Almost unconsciously he had taken the picture.
It was the picture before that that he hadn’t been able to develop. And the sad thing was he didn’t even know what the picture was of, if it was even any good. All he knew was that his finger had slipped and the flash of his bulb filled the room. When he was looking at the negatives, choosing a picture to run, he’s hidden that particular cell away. Until now.
Running a hand through his hair, Jimmy waited for the picture to develop. His eyes strayed toward the newspaper clipping he had brought with him. Absently a finger strayed over the headline, the one he himself had written when the real truth had been revealed. Not just Clark’s truth, but the final evidence that had proven beyond a doubt Lois’ innocence.
‘Betrayal of Justice.’
The timer went off and his attention was drawn to the tray, and as the last bit was developed, he stared mesmerized.
Clark Kent knelt beside his wife, fingers pressed against her cheek. His shirt was torn, the shreds of the one side hanging low on his arm. The symbol of the missing superhero peeking out.

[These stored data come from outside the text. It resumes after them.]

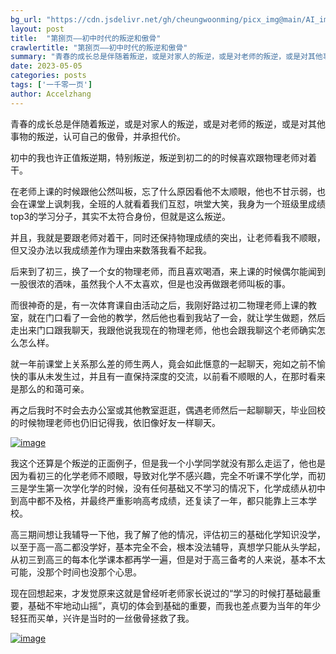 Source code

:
 ```yaml
---
bg_url: "https://cdn.jsdelivr.net/gh/cheungwoonming/picx_img@main/AI_img/AI-image-013.jpg"
layout: post
title:  "第捌页——初中时代的叛逆和傲骨"
crawlertitle: "第捌页——初中时代的叛逆和傲骨"
summary: "青春的成长总是伴随着叛逆，或是对家人的叛逆，或是对老师的叛逆，或是对其他事物的叛逆，认可自己的傲骨，并承担代价..."
date: 2023-05-05
categories: posts
tags: ['一千零一页']
author: Accelzhang
---
```


青春的成长总是伴随着叛逆，或是对家人的叛逆，或是对老师的叛逆，或是对其他事物的叛逆，认可自己的傲骨，并承担代价。

初中的我也许正值叛逆期，特别叛逆，叛逆到初二的的时候喜欢跟物理老师对着干。

在老师上课的时候跟他公然叫板，忘了什么原因看他不太顺眼，他也不甘示弱，也会在课堂上讽刺我，全班的人就看着我们互怼，哄堂大笑，我身为一个班级里成绩top3的学习分子，其实不太符合身份，但就是这么叛逆。

并且，我就是要跟老师对着干，同时还保持物理成绩的突出，让老师看我不顺眼，但又没办法以我成绩差作为理由来数落我看不起我。

后来到了初三，换了一个女的物理老师，而且喜欢喝酒，来上课的时候偶尔能闻到一股很浓的酒味，虽然我个人不太喜欢，但是也没再做跟老师叫板的事。

而很神奇的是，有一次体育课自由活动之后，我刚好路过初二物理老师上课的教室，就在门口看了一会他的教学，然后他也看到我站了一会，就让学生做题，然后走出来门口跟我聊天，我跟他说我现在的物理老师，他也会跟我聊这个老师确实怎么怎么样。

就一年前课堂上关系那么差的师生两人，竟会如此惬意的一起聊天，宛如之前不愉快的事从未发生过，并且有一直保持深度的交流，以前看不顺眼的人，在那时看来是那么的和蔼可亲。

再之后我时不时会去办公室或其他教室逛逛，偶遇老师然后一起聊聊天，毕业回校的时候物理老师也仍旧记得我，依旧像好友一样聊天。

[![image]({{site.images}}/2023/2023-05-19.jpg)]({{site.images}}/2023/2023-05-19.jpg)

我这个还算是个叛逆的正面例子，但是我一个小学同学就没有那么走运了，他也是因为看初三的化学老师不顺眼，导致对化学不感兴趣，完全不听课不学化学，而初三是学生第一次学化学的时候，没有任何基础又不学习的情况下，化学成绩从初中到高中都不及格，并最终严重影响高考成绩，还复读了一年，都只能靠上三本学校。

高三期间想让我辅导一下他，我了解了他的情况，评估初三的基础化学知识没学，以至于高一高二都没学好，基本完全不会，根本没法辅导，真想学只能从头学起，从初三到高三的每本化学课本都再学一遍，但是对于高三备考的人来说，基本不太可能，没那个时间也没那个心思。

现在回想起来，才发觉原来这就是曾经听老师家长说过的“学习的时候打基础最重要，基础不牢地动山摇”，真切的体会到基础的重要，而我也差点要为当年的年少轻狂而买单，兴许是当时的一丝傲骨拯救了我。

[![image](https://cdn.jsdelivr.net/gh/cheungwoonming/picx_img@main/AI_img/AI-image-013.jpg)](https://cdn.jsdelivr.net/gh/cheungwoonming/picx_img@main/AI_img/AI-image-013.jpg)
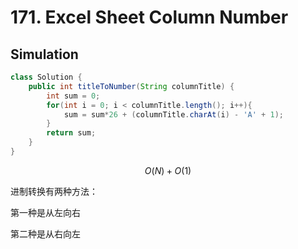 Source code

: # 171. Excel Sheet Column Number

## Simulation

```java
class Solution {
    public int titleToNumber(String columnTitle) {
        int sum = 0;
        for(int i = 0; i < columnTitle.length(); i++){
            sum = sum*26 + (columnTitle.charAt(i) - 'A' + 1);
        }
        return sum;
    }
}
```

$$
O(N)+O(1)
$$

进制转换有两种方法：

第一种是从左向右

第二种是从右向左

However, it wasn’t the rare photo of Clark Kent exposed that drew such an emotional response from the photographer. It was the look in his eyes; the open and raw look of a man just recently lost the most essential part of himself that made it such a powerful piece.
-end
***
A/N 2: Clark has told Lois on more than one occasion that he didn’t know what he would do if he lost her. If she were to be killed during an investigation, in a car accident, to a disease, I personally believe that while it will leave him emotionally eviscerated but would eventually be able to go on again. However, what would happen if she were taken from him? If Justice, the thing he trusted implicitly to always do right, the thing he believed in with such conviction, took away the only thing that meant more to him?